Problem details = Write out again, please, the records below from the first line to the line holding "spectrum_energy = np.logspace(-8,14,10)*u.eV", inclusive, and nothing else.

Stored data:
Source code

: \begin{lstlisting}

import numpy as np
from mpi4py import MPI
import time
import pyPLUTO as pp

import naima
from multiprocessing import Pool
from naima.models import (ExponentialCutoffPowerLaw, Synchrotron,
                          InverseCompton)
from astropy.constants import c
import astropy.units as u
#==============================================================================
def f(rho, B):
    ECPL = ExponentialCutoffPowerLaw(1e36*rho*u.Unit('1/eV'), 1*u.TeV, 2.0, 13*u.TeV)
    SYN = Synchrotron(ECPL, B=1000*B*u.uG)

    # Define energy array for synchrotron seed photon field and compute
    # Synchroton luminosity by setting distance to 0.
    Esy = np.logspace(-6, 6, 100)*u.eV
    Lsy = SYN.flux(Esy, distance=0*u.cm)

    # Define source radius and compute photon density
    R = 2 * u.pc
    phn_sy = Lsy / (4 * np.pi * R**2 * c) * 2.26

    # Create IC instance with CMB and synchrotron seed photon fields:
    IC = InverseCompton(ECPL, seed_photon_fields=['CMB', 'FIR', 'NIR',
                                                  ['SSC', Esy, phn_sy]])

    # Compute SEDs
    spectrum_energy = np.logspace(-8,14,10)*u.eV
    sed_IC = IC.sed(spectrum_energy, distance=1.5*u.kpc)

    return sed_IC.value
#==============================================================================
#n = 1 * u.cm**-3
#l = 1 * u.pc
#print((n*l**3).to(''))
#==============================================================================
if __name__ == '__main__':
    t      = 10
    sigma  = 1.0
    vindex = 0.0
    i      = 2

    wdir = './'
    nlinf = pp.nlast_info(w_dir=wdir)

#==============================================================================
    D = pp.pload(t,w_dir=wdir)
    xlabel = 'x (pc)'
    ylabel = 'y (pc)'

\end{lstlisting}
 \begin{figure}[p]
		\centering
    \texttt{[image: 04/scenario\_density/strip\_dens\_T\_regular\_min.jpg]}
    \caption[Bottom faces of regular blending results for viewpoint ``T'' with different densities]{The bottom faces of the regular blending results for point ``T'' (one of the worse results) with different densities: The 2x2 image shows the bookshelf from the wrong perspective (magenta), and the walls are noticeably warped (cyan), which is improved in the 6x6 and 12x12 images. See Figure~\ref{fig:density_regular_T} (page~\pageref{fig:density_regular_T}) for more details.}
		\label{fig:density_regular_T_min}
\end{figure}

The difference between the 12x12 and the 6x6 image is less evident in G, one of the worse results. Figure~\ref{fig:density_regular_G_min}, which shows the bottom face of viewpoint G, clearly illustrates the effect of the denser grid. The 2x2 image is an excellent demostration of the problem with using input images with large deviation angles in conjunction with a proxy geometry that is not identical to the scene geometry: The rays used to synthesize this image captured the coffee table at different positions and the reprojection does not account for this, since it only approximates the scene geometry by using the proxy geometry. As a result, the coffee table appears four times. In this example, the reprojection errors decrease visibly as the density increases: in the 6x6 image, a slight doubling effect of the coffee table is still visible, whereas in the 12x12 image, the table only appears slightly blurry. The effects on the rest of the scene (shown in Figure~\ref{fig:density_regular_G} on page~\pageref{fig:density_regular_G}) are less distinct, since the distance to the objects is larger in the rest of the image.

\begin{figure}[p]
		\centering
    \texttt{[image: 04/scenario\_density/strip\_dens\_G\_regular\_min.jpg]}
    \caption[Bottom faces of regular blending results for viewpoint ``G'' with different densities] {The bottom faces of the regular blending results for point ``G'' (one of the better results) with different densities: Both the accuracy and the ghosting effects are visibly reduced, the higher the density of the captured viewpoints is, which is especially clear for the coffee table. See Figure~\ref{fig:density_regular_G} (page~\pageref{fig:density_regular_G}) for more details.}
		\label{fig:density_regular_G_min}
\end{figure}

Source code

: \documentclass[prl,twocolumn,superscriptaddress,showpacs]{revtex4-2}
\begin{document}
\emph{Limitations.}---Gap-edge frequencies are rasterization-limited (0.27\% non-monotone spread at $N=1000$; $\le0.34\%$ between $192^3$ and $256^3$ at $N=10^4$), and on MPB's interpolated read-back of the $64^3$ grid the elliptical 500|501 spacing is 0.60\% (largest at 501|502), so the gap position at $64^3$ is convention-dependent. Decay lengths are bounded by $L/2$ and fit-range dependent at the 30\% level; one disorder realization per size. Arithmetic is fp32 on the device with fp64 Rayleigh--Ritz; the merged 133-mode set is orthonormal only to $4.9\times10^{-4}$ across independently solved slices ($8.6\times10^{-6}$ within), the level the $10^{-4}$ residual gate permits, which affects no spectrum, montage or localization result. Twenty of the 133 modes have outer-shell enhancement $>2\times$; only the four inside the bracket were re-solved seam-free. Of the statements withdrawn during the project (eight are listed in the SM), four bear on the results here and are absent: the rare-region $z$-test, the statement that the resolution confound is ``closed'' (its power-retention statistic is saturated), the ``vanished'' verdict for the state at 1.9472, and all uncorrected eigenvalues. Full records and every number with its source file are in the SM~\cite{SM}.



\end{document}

Solution =
Source code

: \begin{lstlisting}

import numpy as np
from mpi4py import MPI
import time
import pyPLUTO as pp

import naima
from multiprocessing import Pool
from naima.models import (ExponentialCutoffPowerLaw, Synchrotron,
                          InverseCompton)
from astropy.constants import c
import astropy.units as u
#==============================================================================
def f(rho, B):
    ECPL = ExponentialCutoffPowerLaw(1e36*rho*u.Unit('1/eV'), 1*u.TeV, 2.0, 13*u.TeV)
    SYN = Synchrotron(ECPL, B=1000*B*u.uG)

    # Define energy array for synchrotron seed photon field and compute
    # Synchroton luminosity by setting distance to 0.
    Esy = np.logspace(-6, 6, 100)*u.eV
    Lsy = SYN.flux(Esy, distance=0*u.cm)

    # Define source radius and compute photon density
    R = 2 * u.pc
    phn_sy = Lsy / (4 * np.pi * R**2 * c) * 2.26

    # Create IC instance with CMB and synchrotron seed photon fields:
    IC = InverseCompton(ECPL, seed_photon_fields=['CMB', 'FIR', 'NIR',
                                                  ['SSC', Esy, phn_sy]])

    # Compute SEDs
    spectrum_energy = np.logspace(-8,14,10)*u.eV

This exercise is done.